Threat categories to check

  1. Unauthorised access: attempts to operate or reconfigure ICS devices without proper credentials. Gap check: Confirm role-based access, account management, authentication mechanisms, and evidence of regular access reviews. Any missing records or unclear access rights are findings.

  2. Malware and cyber intrusion: including ICS-targeted malware, ransomware, or lateral movement from IT networks. Gap check: Ensure network segmentation, firewall rules, application whitelisting, patch management, and monitoring logs are documented. Missing or incomplete evidence is a gap.

  3. Insider threats: misuse, misconfiguration, or sabotage by personnel. Gap check: Verify separation of duties, privileged account monitoring, and operator responsibilities. Ambiguous ownership or missing monitoring logs is a finding.

  4. Configuration and change errors: misapplied updates, insecure defaults, or untracked changes.
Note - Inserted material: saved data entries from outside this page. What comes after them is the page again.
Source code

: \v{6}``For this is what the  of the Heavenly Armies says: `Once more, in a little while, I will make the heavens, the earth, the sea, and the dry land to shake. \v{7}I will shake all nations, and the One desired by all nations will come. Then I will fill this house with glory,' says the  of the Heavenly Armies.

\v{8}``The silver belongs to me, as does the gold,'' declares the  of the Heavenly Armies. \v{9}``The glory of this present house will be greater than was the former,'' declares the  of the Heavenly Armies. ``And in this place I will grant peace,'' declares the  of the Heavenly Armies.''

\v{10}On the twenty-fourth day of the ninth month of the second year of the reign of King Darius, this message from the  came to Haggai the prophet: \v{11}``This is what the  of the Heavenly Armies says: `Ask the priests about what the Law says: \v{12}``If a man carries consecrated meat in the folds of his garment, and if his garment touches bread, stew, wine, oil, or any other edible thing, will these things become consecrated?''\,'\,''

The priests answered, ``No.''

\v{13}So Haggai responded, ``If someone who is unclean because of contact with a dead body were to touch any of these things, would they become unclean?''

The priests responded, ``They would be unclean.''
Gap check: Confirm configuration baselines, version-controlled firmware and software, and documented change management. Missing steps are findings.
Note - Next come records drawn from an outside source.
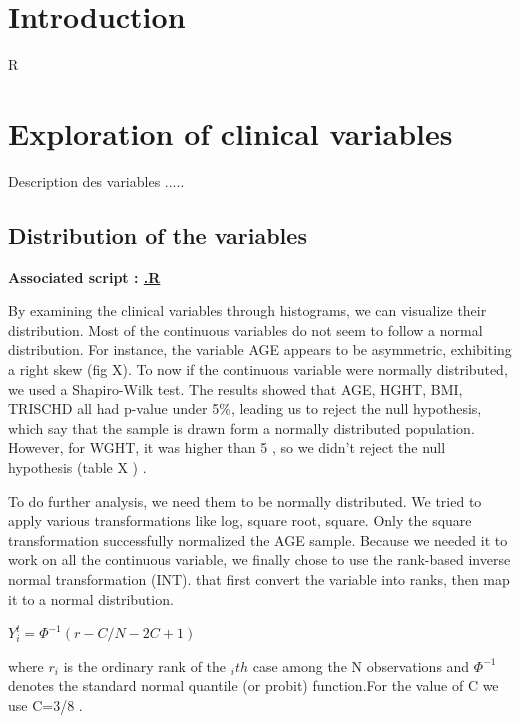 \documentclass[a4paper, 11pt]{article}
\begin{document}
\begin{multicols}{2}

\section{Introduction}
R \citep{R:2024}

\section{Exploration of  clinical variables}
Description des variables .....  

\subsection{Distribution of the variables}

\begin{scriptsize}	
	
	\textbf{Associated script : \href{https://github.com/leopoldguyot/BINF-F401-Project/*}{.R}}
\end{scriptsize}

By examining the clinical variables through histograms, we can visualize their distribution. Most of the continuous variables do not seem to follow a normal distribution. For instance, the variable AGE appears to be asymmetric, exhibiting a right skew (fig X).
To now if the continuous variable were normally distributed, we used a Shapiro-Wilk test. The results showed that AGE, HGHT, BMI, TRISCHD all had p-value under 5\%, leading us to reject the null hypothesis, which say that the sample is drawn form a normally distributed population. However, for WGHT, it was higher than 5 , so we didn’t reject the null hypothesis (table X ) . 

To do further analysis, we need them to be normally distributed. We tried to apply various transformations like log, square root, square. Only the square transformation successfully normalized the AGE sample. 
Because we needed it to work on all the continuous variable, we finally chose to use the rank-based inverse normal transformation (INT). that first convert the variable into ranks, then map it to a normal distribution. 

$ Y^t_{i}=  \Phi^{-1}(r-C/N-2C+1) $

where $r_i$ is the ordinary rank of the $_ith$ case among the N observations and $\Phi^{-1}$ denotes the standard normal quantile (or probit) function.For the value of C we use C=3/8 \citep{beasley2009rank}.


\end{multicols}
\end{document}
  5. Physical tampering: direct interference with controllers, sensors, or network equipment. Gap check: Confirm access controls, tamper-evident seals, surveillance coverage, and inspection logs. Any undocumented areas are gaps.
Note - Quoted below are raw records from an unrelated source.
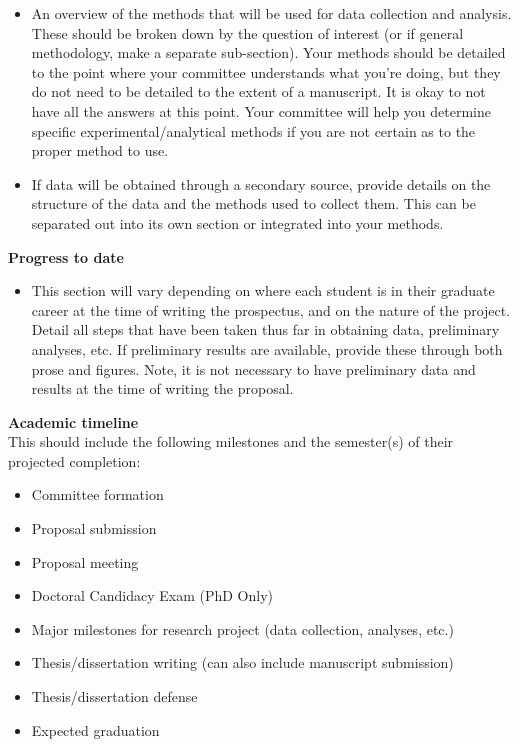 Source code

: \documentclass[
]{article}
\providecommand{\tightlist}{%
  \setlength{\itemsep}{0pt}\setlength{\parskip}{0pt}}
\begin{document}
\begin{itemize}
\tightlist
\item
  An overview of the methods that will be used for data collection and analysis. These should be broken down by the question of interest (or if general methodology, make a separate sub-section). Your methods should be detailed to the point where your committee understands what you're doing, but they do not need to be detailed to the extent of a manuscript. It is okay to not have all the answers at this point. Your committee will help you determine specific experimental/analytical methods if you are not certain as to the proper method to use.
\item
  If data will be obtained through a secondary source, provide details on the structure of the data and the methods used to collect them. This can be separated out into its own section or integrated into your methods.
\end{itemize}

\textbf{Progress to date}

\begin{itemize}
\tightlist
\item
  This section will vary depending on where each student is in their graduate career at the time of writing the prospectus, and on the nature of the project. Detail all steps that have been taken thus far in obtaining data, preliminary analyses, etc. If preliminary results are available, provide these through both prose and figures. Note, it is not necessary to have preliminary data and results at the time of writing the proposal.
\end{itemize}

\textbf{Academic timeline}\\
This should include the following milestones and the semester(s) of their projected completion:

\begin{itemize}
\tightlist
\item
  Committee formation
\item
  Proposal submission
\item
  Proposal meeting
\item
  Doctoral Candidacy Exam (PhD Only)
\item
  Major milestones for research project (data collection, analyses, etc.)
\item
  Thesis/dissertation writing (can also include manuscript submission)
\item
  Thesis/dissertation defense
\item
  Expected graduation
\end{itemize}
\end{document}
  6. Supply chain and firmware risks: vulnerable or compromised devices entering the environment. Gap check: Verify device acceptance procedures, firmware validation, and vendor risk assessments. Missing documentation is a finding.

  7. Network and protocol abuse: exploitation of Modbus, OPC UA, DNP3, or other OT protocols. Gap check: Ensure firewall rules, segmentation, anomaly detection, and protocol enforcement are documented. Gaps here are high priority.

Adversary categories

  1. Opportunistic attackers and script kiddies typically exploit trivial weaknesses: default credentials, exposed ports, unpatched devices. Gap check: Verify all devices have strong credentials, patching is current, network access is restricted, and monitoring logs cover unusual activity.

  2. Malicious insiders: employees, contractors, or operators misusing privileges. Gap check: Ensure separation of duties, clearly assigned responsibilities, and audit logs of privileged actions. Ambiguous access or unmonitored high-risk actions are findings.

  3. Targeted, skilled attackers and nation-state campaigns exploit protocol weaknesses, segmentation gaps, or supply chain vulnerabilities. Gap check: Confirm segmentation rules are enforced, critical assets are monitored, incident response is documented, and supply chain controls exist.

This ladder of capability is what security levels formalise when walls and gates assigns targets to zones: the question “which besieger does this zone need to keep out” gets a number.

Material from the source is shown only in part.